İtalyan ve Alman faşizmiyle eşzamanlı olarak ortaya çıkan CHP ideolojisinin şaşırtan yönü, hem sola hem sağa çekilebilecek kadar esneyebilmesidir. Öyle ki, Kurucu İrade dedikleri Mustafa Kemal’in dindarlığını konu edinen kitaplar bile yayınlandı. Faşist Kemalist, liberal Kemalist, milliyetçi Kemalist, sosyal demokrat Kemalist, hatta sol Kemalist gibi tanımlamalar, bu ideolojinin besin değerinin ne kadar yüksek olduğunu da göstermektedir.
“Hakikat bu olamaz” diyen canlı cansız ne varsa gazaba uğradı. Şéx Said Kıyamı, Dersim soykırımı, Zilan jenosidi… Dağlar aylarca bombalandı… Evler, içerisindeki insanlarla birlikte yakıldı. Önce inkâr… Yetmedi, tehcir, yani toplu göçertme.
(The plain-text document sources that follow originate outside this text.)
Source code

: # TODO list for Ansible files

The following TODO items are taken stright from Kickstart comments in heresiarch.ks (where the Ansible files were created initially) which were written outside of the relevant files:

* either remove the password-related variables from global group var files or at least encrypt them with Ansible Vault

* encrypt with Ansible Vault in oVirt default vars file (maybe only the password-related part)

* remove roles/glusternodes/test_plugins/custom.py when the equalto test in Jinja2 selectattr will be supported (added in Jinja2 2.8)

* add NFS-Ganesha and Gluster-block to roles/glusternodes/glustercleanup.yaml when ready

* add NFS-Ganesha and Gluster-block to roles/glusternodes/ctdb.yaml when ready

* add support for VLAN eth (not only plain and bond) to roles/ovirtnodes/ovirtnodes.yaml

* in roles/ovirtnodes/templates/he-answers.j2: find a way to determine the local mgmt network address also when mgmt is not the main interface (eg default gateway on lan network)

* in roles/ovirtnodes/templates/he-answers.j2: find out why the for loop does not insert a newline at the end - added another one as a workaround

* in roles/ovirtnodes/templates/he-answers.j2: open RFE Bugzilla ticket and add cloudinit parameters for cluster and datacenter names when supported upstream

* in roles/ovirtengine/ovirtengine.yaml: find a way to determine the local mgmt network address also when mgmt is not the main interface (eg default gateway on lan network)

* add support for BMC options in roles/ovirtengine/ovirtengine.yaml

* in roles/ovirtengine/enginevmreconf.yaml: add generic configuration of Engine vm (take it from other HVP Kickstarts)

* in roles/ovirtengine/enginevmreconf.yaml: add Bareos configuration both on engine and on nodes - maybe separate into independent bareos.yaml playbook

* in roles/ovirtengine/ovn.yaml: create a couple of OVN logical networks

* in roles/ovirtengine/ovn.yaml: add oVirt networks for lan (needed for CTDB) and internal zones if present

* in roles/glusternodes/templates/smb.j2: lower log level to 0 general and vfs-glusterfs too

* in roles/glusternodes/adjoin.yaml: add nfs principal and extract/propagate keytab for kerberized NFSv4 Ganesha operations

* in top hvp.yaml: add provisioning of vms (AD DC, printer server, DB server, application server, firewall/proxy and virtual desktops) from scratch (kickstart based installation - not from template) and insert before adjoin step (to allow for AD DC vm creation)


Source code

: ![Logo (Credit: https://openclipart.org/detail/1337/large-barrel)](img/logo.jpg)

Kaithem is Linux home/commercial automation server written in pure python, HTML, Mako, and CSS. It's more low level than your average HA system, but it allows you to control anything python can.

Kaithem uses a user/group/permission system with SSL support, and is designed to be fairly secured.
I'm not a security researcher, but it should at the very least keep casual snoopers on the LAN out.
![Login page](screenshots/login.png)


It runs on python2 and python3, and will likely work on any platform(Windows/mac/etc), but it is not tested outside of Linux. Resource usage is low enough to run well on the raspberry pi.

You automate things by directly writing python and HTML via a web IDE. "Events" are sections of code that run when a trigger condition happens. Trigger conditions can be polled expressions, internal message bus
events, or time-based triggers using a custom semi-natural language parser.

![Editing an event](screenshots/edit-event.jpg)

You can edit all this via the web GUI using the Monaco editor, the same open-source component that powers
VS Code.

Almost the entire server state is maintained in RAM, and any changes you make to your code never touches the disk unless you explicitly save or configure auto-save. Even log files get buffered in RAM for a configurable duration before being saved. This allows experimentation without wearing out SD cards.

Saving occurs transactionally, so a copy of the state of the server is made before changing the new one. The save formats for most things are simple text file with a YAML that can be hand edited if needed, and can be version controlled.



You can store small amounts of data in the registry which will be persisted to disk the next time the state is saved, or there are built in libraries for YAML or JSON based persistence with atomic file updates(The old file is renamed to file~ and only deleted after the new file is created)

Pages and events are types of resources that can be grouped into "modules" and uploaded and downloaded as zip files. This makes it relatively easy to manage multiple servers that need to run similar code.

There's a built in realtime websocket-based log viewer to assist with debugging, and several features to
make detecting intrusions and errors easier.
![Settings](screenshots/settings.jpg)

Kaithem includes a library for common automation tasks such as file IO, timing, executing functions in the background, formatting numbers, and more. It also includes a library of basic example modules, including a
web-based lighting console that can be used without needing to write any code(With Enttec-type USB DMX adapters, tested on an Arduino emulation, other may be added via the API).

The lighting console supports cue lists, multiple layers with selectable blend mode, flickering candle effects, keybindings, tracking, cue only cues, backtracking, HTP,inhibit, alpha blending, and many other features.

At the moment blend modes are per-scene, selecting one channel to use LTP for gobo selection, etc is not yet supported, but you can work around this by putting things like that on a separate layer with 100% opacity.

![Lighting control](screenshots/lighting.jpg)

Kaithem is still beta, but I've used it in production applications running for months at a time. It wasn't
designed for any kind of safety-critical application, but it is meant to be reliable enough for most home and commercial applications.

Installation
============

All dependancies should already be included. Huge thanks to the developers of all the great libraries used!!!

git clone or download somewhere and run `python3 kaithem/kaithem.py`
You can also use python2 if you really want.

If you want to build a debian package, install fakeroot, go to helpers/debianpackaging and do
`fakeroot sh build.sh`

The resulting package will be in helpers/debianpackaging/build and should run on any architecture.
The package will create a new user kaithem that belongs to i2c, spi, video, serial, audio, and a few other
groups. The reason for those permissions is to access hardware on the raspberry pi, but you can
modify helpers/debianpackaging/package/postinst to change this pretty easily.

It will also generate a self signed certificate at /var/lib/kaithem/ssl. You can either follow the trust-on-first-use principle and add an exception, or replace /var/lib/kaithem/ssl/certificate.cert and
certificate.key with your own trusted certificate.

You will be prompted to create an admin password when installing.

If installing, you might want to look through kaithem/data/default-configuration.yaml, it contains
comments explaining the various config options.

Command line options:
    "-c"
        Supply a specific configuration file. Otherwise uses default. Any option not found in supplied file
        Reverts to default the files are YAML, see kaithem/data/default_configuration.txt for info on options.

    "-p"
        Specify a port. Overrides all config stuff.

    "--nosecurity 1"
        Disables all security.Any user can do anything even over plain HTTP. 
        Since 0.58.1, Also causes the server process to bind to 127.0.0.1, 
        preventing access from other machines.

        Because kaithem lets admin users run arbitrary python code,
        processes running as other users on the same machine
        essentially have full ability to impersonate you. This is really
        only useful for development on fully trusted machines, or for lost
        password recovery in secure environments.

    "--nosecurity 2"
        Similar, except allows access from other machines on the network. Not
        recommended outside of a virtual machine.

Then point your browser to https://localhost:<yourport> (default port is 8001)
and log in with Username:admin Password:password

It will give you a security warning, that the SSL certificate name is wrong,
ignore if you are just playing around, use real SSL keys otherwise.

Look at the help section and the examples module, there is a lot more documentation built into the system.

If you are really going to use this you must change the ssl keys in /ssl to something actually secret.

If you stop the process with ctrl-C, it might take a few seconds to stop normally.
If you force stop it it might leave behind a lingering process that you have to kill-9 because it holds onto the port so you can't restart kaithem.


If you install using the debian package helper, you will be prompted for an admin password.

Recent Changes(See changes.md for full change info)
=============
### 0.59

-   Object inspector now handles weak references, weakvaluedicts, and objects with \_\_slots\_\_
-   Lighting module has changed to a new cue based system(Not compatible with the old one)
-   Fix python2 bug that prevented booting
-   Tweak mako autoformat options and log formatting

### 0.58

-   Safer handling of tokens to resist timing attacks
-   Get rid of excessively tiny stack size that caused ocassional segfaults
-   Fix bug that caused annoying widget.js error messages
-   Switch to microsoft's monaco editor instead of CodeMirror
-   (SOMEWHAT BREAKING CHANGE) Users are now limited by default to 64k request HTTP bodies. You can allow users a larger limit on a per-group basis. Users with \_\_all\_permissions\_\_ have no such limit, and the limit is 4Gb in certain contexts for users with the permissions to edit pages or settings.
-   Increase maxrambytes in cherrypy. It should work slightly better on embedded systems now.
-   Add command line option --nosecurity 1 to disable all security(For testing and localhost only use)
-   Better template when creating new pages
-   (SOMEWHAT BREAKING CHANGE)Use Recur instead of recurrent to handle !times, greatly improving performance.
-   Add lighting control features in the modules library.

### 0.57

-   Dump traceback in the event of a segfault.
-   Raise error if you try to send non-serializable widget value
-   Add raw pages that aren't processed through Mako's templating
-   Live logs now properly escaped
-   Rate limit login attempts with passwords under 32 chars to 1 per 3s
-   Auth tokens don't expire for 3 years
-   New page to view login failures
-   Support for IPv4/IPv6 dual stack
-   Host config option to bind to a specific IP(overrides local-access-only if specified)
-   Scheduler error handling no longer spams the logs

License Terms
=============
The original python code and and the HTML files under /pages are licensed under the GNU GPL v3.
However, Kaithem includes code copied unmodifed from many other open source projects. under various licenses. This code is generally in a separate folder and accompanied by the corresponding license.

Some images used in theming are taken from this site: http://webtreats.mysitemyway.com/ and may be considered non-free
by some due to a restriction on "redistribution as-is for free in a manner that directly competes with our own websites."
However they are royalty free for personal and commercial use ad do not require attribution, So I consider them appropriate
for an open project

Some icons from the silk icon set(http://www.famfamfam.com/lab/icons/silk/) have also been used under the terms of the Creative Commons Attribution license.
O da yetmedi; asimilasyon. Ve nihayet 40.000 insanın ölümüne sebep olan kardeş kavgası. 29 yılda “terör” için 400 milyar dolar harcanmıştır. Harcanan bütçe bu savaşta ölenlere bölündüğünde ölen her insan başına on milyon dolar düşmektedir. Bu savaş insanlık tarihinin en pahalı savaşlarından biri olarak tarihe geçecektir.
Değişen dünyanın değişmeyen CHP’si eski mesut günlerini hatırlayınca bir daha gürledi. Tıpkı eski adalet bakanı gibi. Mebus Asena kürsüye çıkıp kükredi: “Kürt milliyetçiliğini bana ilericilik ve bağımsızcılık diye yutturamazsınız!” Hanım abla; biz de 90 yıldır aynı şeyi söylüyoruz. Sizin Türk milliyetçiliğiniz ilericilik değil, faşizmdir. Bağımsızcılık ideolojiniz, bölücülüktür diye. Mebus Hanımı kim durdurabilir? Devam etti: “Türk ulusuyla Kürt milliyetini eşit, eşdeğerde gördüremezsiniz!” Bütün çabaların boşa gittiğinin çok acı bir itirafı. Teorilerle, reddi kabil olmayan ilmi delillerle ispatlanan hakikatler boşa gitti! Dağ Türkleri, Oğuz boyunun bir kolu, bozuk Türkçe konuşan Türklerden Kürt Milletine! Ve ses tonunu bir buçuk desibel daha yükselterek önce savunma, sonra da saldırı kararı alıp aynen şöyle dedi: “Bundan sonra biz savunmadayız, bundan sonra meşru müdafaa hakkı için saldırıdayız!” Sonrasında karşı atak! “Kafkaslardan, Boşnaklardan gelenler, bu ülkenin sahipleri değilsiniz; haddinizi bilin!” gibi haddini bilmez, pervasız, ölçüsüz ve itici sözler! Bir taraf gerince, diğer taraf koparmaya ahdetmiş sanki!
İlk günden bu güne temel politikası saldırmak olan ve ezen ve ayrıştıran ve ötekileştiren ve bu anlamda zaten meşru olmayan bu sistemi korumaya devam etmek için yeni bir saldırı!
Aradan 1386 yıl geçse de tarih bazen tekerrür ediyor. Biz de olduğumuz yerde hendeklerimiz hazır, çağdaş müşrikleri bekleriz. Ta ki nur tamamlana!